Когда они спустились вниз, он подумал, что, пожалуй, им лучше всего посидеть в гостиной. Гостиной никогда не пользовались, но ему казалось, что так нужно. Там тоже стоял затхлый, нежилой запах; было душно от нагревшейся на солнце пыли. Камин украшали две вазы из розового стекла, наполненные коричневым камышом, который много лет назад мать Тома собрала на пруде. Стоило прикоснуться к нему, и он рассыпался коричневой пылью. За вазами висело зеркало, искажавшее всё, что в нем отражалось. Прямо перед ним стояли белые мраморные часы, – они не шли. Гостиная всегда казалась Тому красивой, уютной комнатой, и на рождество, когда он зажигал камин, там было тепло и приятно. Но сейчас ему стало как-то тоскливо. Он вдруг понял, что, если эта девушка действительно так честна, как он надеялся и как ему казалось, она немедленно встанет и уйдет из этой мертвой, душной, пыльной гостиной и никогда не вернется.

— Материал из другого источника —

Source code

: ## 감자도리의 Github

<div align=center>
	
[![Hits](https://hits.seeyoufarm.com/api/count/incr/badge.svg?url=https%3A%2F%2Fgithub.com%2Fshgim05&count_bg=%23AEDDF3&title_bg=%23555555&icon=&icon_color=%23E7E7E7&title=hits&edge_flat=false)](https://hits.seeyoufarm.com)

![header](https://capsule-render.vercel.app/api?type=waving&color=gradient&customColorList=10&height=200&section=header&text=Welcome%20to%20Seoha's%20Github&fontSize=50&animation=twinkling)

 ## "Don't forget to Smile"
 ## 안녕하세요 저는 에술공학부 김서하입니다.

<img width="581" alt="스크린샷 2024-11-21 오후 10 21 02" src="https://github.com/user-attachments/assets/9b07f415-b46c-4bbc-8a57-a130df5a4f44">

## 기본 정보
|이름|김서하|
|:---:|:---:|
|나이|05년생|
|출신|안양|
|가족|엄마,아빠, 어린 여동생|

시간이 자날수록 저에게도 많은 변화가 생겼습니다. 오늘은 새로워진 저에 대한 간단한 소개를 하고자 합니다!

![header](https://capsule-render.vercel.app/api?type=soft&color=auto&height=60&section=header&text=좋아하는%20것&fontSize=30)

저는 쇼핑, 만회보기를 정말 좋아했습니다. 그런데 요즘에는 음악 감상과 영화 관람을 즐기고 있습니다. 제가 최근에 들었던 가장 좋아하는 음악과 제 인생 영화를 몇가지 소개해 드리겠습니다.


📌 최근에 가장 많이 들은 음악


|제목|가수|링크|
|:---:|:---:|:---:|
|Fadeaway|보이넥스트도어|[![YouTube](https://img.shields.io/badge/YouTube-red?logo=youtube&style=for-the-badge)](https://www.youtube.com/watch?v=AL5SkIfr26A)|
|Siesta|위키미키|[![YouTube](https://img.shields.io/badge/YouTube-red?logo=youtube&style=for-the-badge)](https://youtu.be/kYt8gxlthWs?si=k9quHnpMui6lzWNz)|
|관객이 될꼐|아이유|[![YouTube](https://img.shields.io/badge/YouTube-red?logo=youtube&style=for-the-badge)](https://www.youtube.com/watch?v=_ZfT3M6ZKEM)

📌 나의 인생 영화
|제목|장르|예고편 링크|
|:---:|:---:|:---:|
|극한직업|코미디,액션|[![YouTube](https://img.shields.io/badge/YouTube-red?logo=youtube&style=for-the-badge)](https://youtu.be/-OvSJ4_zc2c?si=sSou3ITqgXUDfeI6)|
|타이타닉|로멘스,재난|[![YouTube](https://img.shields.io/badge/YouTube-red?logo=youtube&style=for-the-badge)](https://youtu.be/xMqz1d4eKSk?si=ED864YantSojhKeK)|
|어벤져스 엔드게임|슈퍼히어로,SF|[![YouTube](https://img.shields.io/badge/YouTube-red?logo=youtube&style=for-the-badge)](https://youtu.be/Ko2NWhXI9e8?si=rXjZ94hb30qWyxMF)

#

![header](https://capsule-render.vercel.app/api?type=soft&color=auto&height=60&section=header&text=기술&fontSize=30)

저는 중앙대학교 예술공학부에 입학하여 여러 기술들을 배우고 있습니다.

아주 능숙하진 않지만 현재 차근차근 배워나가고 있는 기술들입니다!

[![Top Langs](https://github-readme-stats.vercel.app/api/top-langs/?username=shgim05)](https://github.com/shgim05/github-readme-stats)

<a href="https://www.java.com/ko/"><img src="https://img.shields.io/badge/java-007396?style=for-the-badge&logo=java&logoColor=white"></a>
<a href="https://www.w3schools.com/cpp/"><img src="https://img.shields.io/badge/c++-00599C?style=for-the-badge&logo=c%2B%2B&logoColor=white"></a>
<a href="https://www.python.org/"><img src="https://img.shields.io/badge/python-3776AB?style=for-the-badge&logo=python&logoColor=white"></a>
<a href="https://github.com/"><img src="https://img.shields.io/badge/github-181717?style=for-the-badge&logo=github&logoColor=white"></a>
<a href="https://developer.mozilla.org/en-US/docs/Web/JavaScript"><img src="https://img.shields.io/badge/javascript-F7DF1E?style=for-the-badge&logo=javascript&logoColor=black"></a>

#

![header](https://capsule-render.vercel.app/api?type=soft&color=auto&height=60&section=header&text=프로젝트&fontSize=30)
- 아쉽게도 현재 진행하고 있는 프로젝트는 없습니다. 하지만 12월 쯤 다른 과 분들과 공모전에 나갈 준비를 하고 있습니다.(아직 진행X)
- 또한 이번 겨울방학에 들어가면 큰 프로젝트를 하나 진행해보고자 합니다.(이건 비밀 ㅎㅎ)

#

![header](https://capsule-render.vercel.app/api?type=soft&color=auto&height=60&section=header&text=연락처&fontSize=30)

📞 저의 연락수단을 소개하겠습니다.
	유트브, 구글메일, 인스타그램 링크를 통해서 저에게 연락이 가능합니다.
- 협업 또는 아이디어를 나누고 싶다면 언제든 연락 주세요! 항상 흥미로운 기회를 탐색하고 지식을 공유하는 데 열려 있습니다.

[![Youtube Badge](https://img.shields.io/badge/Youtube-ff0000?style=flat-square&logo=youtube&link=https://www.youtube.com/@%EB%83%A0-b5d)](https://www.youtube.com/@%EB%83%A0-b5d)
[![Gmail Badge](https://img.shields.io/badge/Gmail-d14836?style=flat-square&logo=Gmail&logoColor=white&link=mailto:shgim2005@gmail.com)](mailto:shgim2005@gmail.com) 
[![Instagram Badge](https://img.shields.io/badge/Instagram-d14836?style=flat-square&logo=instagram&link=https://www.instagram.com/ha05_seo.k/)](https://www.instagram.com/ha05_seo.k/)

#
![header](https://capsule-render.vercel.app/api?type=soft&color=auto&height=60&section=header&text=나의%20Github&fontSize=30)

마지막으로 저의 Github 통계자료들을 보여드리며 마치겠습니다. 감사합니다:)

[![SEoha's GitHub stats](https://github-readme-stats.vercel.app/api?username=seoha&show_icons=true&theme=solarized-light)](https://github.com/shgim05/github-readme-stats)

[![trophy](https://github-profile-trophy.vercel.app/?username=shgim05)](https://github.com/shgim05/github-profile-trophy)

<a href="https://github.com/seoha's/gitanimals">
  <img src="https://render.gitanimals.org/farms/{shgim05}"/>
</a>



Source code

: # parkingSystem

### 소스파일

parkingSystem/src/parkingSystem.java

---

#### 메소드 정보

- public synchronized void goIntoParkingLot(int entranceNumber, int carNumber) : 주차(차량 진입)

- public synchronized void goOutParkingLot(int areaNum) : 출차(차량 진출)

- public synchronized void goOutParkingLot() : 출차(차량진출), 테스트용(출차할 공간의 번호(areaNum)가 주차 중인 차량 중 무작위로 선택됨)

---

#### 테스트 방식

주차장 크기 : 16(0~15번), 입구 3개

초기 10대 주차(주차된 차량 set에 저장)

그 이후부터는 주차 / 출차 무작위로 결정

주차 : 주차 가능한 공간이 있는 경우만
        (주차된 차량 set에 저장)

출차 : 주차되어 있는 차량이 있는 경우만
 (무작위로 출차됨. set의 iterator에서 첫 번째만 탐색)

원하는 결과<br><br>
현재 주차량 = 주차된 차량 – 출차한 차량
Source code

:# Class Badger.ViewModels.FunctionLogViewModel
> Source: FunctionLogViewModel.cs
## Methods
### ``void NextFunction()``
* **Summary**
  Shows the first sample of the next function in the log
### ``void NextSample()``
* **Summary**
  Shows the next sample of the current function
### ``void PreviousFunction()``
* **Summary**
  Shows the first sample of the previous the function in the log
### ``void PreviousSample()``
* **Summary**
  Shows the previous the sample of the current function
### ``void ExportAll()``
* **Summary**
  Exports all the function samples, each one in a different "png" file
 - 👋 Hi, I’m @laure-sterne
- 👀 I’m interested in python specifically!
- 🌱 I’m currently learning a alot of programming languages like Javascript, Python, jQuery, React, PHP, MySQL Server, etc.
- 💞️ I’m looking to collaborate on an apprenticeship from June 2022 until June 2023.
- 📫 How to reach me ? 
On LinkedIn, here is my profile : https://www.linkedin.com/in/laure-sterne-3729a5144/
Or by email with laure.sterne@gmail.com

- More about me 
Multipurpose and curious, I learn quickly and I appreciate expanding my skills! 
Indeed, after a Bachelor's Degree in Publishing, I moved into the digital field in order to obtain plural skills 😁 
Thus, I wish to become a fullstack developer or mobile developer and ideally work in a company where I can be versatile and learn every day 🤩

С той самой минуты, когда он увидел ее в городе выходящей из дома, без шляпы, с гладко причесанными светлыми волосами, в расстегнутом полупальто, из-под которого виднелось светлое платье, облегавшее ее большое тело, с той самой минуты им овладело беспокойство. Теперь же, сидя на стуле у окна и глядя на нее, освещенную вечерним солнцем, в лучах которого ее белая кожа казалась еще белее, а светлые волосы – еще светлее, он почувствовал себя совсем несчастным: ему казалось что ничего не выйдет. Может, он зря не рассказал о ней Эмету. Вдвоем они немного прибрали бы в доме. Он вдруг вспомнил мать, всегда неряшливую, в стоптанных башмаках, и почувствовал, что дом этот принадлежит мертвой и весь пропах мертвечиной.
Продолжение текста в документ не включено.